_Exercise prompt_
Of the entries below, return only those lines from the line with "at different experimental" to the line with "The St. Petersburg", exactly, both included.

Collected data
- Opening Delimiter -

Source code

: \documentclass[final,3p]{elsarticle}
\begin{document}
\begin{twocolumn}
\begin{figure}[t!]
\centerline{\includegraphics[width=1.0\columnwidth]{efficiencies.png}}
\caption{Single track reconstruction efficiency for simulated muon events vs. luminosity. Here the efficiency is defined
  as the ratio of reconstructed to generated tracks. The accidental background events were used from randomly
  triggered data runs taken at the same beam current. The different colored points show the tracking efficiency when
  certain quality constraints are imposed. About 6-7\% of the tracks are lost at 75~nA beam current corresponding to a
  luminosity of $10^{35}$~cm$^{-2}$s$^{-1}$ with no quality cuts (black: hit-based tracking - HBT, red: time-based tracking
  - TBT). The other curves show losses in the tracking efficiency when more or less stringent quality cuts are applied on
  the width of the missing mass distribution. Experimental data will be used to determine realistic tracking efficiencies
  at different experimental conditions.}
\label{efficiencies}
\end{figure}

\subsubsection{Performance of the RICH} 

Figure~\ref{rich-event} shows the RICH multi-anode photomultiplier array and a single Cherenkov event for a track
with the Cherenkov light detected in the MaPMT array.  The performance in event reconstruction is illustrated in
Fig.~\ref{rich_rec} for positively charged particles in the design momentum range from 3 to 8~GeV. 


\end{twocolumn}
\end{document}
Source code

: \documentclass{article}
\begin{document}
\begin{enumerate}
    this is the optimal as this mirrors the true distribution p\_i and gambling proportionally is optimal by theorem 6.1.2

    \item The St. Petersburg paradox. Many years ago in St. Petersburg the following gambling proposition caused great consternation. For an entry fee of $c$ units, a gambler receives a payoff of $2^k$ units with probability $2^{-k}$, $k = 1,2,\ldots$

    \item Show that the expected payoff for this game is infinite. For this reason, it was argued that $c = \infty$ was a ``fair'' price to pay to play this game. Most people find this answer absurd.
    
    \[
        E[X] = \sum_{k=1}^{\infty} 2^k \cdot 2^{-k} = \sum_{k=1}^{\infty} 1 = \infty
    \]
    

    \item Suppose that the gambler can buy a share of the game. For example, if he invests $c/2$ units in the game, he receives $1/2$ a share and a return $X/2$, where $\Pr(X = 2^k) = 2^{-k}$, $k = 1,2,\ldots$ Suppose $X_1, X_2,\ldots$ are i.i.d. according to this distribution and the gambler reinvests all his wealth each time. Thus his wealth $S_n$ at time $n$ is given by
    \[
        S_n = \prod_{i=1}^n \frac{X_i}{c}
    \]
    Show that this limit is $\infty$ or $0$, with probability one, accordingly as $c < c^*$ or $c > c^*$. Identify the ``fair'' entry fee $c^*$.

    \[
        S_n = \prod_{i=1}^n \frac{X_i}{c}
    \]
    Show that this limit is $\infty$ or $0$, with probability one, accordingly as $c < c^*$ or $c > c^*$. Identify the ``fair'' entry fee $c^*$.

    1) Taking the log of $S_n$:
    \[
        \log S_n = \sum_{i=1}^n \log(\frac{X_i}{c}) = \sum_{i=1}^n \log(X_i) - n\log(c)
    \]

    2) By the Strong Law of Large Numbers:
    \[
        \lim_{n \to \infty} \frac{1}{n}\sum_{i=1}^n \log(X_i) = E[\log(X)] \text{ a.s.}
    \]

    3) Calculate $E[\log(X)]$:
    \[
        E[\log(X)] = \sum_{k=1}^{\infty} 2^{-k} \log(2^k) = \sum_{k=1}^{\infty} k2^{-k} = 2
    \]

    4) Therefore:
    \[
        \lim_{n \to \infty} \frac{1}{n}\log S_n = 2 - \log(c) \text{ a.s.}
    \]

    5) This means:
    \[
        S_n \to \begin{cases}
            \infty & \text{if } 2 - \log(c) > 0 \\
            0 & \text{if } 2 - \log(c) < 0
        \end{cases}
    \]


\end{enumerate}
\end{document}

- Closing Delimiter -

_Response for this exercise_
  at different experimental conditions.}
\label{efficiencies}
\end{figure}

\subsubsection{Performance of the RICH} 

Figure~\ref{rich-event} shows the RICH multi-anode photomultiplier array and a single Cherenkov event for a track
with the Cherenkov light detected in the MaPMT array.  The performance in event reconstruction is illustrated in
Fig.~\ref{rich_rec} for positively charged particles in the design momentum range from 3 to 8~GeV. 


\end{twocolumn}
\end{document}
Source code

: \documentclass{article}
\begin{document}
\begin{enumerate}
    this is the optimal as this mirrors the true distribution p\_i and gambling proportionally is optimal by theorem 6.1.2

    \item The St. Petersburg paradox. Many years ago in St. Petersburg the following gambling proposition caused great consternation. For an entry fee of $c$ units, a gambler receives a payoff of $2^k$ units with probability $2^{-k}$, $k = 1,2,\ldots$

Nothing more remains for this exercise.